So why do I think that training of vision can help to see simple positions as simple? Why do I insist that most problems at CT are actually simple? How will visual training look like?
The diagram below stems from CT problem 100388. Its rating is a remarkable 1784 , and it took me almost 3 minutes to solve it.
6k1/5p2/2r5/5p2/8/1r4P1/1N2RPK1/R1b5 b - - 2 7
Once you know the solution, it's hard to imagine why it took so much time to find it. And it rises the question: how can I see what is going on in this simple faster, the next time?
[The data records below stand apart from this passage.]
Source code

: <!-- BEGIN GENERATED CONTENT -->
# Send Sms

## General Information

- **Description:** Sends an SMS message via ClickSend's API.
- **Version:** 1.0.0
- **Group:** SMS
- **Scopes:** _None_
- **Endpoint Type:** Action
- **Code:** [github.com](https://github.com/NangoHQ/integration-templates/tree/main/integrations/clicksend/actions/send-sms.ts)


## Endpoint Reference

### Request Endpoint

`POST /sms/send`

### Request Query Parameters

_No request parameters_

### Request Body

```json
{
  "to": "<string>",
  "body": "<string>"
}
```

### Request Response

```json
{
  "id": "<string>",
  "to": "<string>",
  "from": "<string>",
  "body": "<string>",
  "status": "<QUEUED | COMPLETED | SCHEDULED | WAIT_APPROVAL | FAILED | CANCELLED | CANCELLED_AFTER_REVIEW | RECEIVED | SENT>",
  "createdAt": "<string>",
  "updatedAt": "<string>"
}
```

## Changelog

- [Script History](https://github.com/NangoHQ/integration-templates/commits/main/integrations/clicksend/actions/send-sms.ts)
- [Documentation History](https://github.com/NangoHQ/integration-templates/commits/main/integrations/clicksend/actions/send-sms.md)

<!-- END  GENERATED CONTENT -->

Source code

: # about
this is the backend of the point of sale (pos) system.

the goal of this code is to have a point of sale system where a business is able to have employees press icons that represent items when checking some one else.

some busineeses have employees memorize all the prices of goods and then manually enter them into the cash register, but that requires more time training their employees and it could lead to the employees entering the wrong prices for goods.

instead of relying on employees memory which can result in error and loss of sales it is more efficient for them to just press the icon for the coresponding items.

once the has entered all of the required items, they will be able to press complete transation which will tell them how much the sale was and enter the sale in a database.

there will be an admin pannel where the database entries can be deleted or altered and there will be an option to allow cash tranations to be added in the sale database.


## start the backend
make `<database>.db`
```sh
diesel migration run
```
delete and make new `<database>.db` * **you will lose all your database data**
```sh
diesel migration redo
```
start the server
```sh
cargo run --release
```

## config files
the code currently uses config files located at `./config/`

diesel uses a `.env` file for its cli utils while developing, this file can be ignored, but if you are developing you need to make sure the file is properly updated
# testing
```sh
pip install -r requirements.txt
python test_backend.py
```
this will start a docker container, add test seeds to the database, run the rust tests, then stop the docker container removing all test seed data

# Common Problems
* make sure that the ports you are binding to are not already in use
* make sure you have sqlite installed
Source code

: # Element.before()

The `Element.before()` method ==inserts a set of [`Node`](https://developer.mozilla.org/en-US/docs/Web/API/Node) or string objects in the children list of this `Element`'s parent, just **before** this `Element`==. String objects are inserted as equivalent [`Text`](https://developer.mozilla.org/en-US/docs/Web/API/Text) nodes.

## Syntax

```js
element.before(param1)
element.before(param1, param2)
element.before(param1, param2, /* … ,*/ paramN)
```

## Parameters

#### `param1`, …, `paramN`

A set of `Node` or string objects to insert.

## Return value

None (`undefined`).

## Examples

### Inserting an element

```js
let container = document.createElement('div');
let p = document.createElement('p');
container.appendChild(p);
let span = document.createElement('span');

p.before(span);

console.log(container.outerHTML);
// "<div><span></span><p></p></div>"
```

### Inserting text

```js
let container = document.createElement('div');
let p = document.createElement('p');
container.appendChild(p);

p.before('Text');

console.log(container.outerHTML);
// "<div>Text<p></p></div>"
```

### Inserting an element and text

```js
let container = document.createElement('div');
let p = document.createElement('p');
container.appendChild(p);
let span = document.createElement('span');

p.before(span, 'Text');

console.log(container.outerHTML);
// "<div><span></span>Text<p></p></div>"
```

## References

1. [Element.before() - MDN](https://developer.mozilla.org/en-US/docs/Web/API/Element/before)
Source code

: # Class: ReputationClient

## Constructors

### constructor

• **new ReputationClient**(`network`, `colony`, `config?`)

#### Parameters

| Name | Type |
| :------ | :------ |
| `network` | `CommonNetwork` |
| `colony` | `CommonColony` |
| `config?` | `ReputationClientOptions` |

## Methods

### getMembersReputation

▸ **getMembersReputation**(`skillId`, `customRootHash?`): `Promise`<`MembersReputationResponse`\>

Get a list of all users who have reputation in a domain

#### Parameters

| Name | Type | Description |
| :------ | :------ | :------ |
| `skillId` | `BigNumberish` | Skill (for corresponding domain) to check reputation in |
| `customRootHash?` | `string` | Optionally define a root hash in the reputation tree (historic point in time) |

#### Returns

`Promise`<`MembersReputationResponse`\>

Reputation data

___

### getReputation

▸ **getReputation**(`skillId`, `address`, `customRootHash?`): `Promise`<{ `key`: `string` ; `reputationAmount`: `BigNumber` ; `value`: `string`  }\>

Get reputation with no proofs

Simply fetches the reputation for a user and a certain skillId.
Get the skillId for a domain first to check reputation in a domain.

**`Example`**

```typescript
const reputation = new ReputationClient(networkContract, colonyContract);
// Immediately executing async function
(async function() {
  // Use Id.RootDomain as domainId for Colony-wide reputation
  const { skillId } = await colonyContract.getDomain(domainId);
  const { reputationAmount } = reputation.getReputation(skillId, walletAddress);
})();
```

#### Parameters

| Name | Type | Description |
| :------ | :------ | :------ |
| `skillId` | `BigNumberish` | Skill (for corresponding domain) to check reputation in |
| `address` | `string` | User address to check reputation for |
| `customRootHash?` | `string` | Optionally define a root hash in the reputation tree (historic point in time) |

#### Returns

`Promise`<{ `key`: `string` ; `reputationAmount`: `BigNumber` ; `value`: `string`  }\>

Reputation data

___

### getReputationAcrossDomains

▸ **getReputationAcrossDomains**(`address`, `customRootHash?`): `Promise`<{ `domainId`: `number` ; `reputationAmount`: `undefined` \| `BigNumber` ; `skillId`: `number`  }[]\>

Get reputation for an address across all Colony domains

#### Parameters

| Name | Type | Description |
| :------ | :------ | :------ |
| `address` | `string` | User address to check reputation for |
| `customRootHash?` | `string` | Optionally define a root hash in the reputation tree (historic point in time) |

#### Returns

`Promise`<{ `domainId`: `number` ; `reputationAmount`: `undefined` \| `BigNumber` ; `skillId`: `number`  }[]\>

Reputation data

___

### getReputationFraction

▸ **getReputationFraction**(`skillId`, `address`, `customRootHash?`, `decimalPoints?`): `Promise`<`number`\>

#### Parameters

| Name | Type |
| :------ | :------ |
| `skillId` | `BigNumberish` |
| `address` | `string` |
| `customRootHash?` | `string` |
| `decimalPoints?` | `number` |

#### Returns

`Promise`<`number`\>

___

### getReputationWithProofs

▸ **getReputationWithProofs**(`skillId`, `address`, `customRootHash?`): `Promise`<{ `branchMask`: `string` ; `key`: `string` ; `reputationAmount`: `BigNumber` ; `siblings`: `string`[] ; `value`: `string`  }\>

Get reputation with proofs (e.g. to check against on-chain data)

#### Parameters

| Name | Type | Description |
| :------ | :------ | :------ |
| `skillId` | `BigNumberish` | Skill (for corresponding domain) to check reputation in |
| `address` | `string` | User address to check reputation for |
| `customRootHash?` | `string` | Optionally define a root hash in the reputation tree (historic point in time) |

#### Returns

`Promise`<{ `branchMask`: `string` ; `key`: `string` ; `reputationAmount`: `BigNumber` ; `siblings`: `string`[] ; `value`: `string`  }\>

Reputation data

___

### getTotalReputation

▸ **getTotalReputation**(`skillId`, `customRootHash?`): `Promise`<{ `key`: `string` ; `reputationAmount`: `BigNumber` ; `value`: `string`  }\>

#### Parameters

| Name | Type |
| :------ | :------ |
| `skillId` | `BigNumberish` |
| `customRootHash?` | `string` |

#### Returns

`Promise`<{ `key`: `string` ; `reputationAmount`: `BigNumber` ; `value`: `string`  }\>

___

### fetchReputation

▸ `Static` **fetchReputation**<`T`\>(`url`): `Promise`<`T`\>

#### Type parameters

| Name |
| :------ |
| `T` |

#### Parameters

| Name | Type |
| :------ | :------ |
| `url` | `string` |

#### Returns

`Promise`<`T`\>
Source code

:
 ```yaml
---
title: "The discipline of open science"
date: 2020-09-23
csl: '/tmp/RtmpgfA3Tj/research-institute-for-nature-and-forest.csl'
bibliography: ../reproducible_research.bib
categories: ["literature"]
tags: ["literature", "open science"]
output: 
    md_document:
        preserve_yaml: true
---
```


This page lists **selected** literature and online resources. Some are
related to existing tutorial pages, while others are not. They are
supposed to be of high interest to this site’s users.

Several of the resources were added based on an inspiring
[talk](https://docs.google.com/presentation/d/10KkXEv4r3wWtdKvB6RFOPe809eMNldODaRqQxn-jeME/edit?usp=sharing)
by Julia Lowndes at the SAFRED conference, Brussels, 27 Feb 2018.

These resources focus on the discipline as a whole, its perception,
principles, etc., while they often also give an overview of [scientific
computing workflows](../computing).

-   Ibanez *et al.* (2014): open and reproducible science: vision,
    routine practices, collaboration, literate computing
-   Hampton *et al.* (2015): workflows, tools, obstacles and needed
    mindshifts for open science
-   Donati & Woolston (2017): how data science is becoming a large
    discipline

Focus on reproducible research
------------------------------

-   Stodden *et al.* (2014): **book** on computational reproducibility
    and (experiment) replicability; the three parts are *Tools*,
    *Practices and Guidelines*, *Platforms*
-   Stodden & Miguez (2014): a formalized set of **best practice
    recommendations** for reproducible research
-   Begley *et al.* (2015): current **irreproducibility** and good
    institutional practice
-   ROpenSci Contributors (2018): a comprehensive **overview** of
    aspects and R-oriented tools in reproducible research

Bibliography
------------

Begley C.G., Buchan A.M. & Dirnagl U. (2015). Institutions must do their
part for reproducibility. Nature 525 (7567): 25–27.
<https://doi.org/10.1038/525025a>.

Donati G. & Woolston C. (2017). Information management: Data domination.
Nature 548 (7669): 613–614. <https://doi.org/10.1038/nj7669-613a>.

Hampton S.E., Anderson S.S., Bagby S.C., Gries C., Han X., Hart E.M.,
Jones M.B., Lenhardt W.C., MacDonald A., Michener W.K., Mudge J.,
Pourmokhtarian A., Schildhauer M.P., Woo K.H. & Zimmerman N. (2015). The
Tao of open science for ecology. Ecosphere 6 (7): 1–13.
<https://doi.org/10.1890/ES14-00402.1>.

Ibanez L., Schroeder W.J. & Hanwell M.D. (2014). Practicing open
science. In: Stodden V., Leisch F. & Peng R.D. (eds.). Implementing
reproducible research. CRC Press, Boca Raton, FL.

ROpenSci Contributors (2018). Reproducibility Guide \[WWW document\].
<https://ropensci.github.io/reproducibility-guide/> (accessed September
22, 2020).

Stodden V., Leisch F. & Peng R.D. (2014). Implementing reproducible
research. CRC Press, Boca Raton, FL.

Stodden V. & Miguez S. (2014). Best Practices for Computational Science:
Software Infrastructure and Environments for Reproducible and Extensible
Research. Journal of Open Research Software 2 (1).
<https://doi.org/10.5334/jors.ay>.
When we go through the obligatory step 2 first, our brain performs a few tasks. We want to know if there are any tasks that can be automated.
- Knight is attacked+ 1
- Decide which piece should take the knight, R or B
- Effect of RxNb2
- Effect of BxNb2
- Pin after BxNb2
- Unpin the bishop
Robert Coble introduced the term "function" in one of the earlier comments. That is an interesting term which might be useful. I want to see the current function of the pieces.
Knight is attacked+ 1
An evident task here is counting the attackers and defenders. Although I can imagine a specific training geared towards counting, it is hard to imagine that there will be a great gain in speed. After all, counting is something I do all the time during a game.
This knight isn't an ordinary knight. After counting, it has become a target. Its function is: target. It would be helpful here if I was able to see it as a target.
Decide which piece should take the knight, R or B.
It is too early to be able to make a decision yet. First more information has to be gathered. Usually we think of decision making as something that is a conscious process. But repeatedly gm's reported that they just knew which move was good, since it felt best. Either way, the actual decision making won't take much time when the preparation has been good.
Effect of RxNb2
It helps to see this position before your minds eye.
What is important, is the function of the bishop. The bishop is the protector of the rook. Annihilation of the defender for white is the first move that comes to mind, and it wins the piece back.
Effect of BxNb2.
Again, it helps to see this position before your minds eye.
Pin after BxNb2.
What is important here, is that black puts his pieces in a "pinnable" position. Rb1 pins the bishop to the rook.
Unpinning the bishop.
It took me an incredible amount of time to find the right move to unpin the bishop. I dabbled around with al kinds of trial and error moves. If I had only defined the task my pieces had to fulfil, I had found the move much earlier.
I look for a move that protects both Bb2 and Rb3. So Rb6 is the natural way to go.
Which tasks lend themselves for automation?
In order to solve these kind of positions faster in the future, can we formulate what we should train now, and how we should train it? I identified these tasks:
- Imagination of a future position.
- Imagination of the function of the pieces.
- Imagination of the themes of the combination.
- Formulation of the purpose of the move.
Imagination of a future position.
And first sight, it seems logical that seeing the board and its pieces before your minds eye is a big advantage. Every gm can play blindfold chess, but you can learn yourself to play blindfold chess and still suck at chess. It turns out that the gm doesn't see the board as a whole, but he sees the essence of what is going on. We experimented a lot the imagination of a future position, and we found that a little narrative that guides the imagination is paramount. With only a little verbal help it is way easier to look into the future position.
Imagination of the function of the pieces.
This is actually an eye opener (hat-tip to Robert Coble). It is necessary to see that pieces stand out due to the function they have in the position. Common functions: target, defender, attacker, overloaded, pinned. I will try to see those pieces in relation to their function.
Imagination of the themes of the combination.
This is what I already was training. I try to see all the themes of a combination in the position.
Formulation of the purpose of the move.
Without this, I fall victim to the habit of just looking around for random moves on a trial&error basis. The formulation of the purpose of the move will be a great guide for imagination of future positions, so I catch two birds with one stone here.
Further I'm just roving about at my scrapyard looking for usable pieces.